Seven people in Illinois and North Carolina have developed “adverse effects” after receiving steroid shots from a Tennessee compounding pharmacy. The injections, used to treat neck, back or joint pain, are the same drugs as those compounded by New England Compounding Center (NECC) that were identified as the culprit in the multistate fungal meningitis outbreak that – to date – has killed 58 people and sickened 745 with fungal infections including fungal meningitis. The facility where the shots were manufactured was later found a sterility risk.
Main Street Family Pharmacy, located in Newbern, Tenn., distributed the injections of methylprednisolone acetate, or MPA, to medical facilities in Alabama, Arkansas, California, Florida, Kentucky, Illinois, Louisiana, Mississippi, New Mexico, North Carolina, South Carolina, Tennessee, and Texas.
Tennessee Department of Health Commissioner Dr.

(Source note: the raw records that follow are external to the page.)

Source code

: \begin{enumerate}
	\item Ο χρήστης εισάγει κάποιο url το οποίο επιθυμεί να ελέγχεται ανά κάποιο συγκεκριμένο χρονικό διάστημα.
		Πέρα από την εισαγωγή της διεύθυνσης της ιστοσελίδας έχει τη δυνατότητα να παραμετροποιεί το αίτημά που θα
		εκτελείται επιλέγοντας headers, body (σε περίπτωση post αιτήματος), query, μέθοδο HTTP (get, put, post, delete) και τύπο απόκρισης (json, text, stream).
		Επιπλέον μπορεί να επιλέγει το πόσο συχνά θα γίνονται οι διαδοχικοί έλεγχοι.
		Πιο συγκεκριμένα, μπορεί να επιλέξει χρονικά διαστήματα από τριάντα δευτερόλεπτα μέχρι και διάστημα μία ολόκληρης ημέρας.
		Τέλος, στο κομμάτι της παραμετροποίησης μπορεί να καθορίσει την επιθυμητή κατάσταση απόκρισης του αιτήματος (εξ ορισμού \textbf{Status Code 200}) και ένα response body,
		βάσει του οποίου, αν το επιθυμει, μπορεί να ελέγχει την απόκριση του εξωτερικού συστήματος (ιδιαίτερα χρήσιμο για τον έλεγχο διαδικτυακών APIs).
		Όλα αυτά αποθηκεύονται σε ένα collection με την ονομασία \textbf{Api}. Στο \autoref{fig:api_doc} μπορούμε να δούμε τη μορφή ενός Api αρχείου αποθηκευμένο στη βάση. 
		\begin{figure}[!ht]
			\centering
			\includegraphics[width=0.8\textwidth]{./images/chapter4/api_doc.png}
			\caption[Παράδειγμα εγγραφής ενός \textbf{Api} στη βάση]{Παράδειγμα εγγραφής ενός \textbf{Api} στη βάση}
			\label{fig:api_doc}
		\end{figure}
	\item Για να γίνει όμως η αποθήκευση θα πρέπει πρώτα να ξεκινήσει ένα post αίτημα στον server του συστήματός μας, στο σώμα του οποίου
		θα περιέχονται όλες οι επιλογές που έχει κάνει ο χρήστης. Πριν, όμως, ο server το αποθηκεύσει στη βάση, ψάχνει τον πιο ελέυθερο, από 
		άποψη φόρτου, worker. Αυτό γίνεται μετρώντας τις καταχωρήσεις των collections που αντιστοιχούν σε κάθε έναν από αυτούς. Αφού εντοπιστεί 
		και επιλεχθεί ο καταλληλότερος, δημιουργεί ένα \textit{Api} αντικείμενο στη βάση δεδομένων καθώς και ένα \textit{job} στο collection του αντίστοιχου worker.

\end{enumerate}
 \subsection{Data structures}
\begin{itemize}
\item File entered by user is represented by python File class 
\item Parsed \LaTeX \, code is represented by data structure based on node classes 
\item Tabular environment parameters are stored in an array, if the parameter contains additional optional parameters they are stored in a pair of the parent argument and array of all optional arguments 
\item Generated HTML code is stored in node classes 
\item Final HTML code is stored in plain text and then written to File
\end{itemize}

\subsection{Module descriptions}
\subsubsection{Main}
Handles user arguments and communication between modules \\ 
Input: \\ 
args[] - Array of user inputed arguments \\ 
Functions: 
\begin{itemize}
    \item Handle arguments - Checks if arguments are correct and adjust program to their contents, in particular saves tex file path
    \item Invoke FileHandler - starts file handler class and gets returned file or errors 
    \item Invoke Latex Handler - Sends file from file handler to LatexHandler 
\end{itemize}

John Dreyzehner said there was no indication that this latest concern “approaches the severity” of the NECC outbreak. Adverse events reported by patients who received steroid shots from the Main Street Pharmacy include localized infections including skin abscesses at the injection site. No reports of meningitis, life threatening illnesses or hospitalizations have been reported thus far.
As for the NECC fungal meningitis outbreak, the numbers of infected and dead continue to climb even though the company’s shots were pulled from the market last September.
The Food and Drug Administration (FDA) and the Centers for Disease Control and Prevention (CDC) are working closely with Tennessee authorities to thoroughly review the sterility practices at Main Street Pharmacy.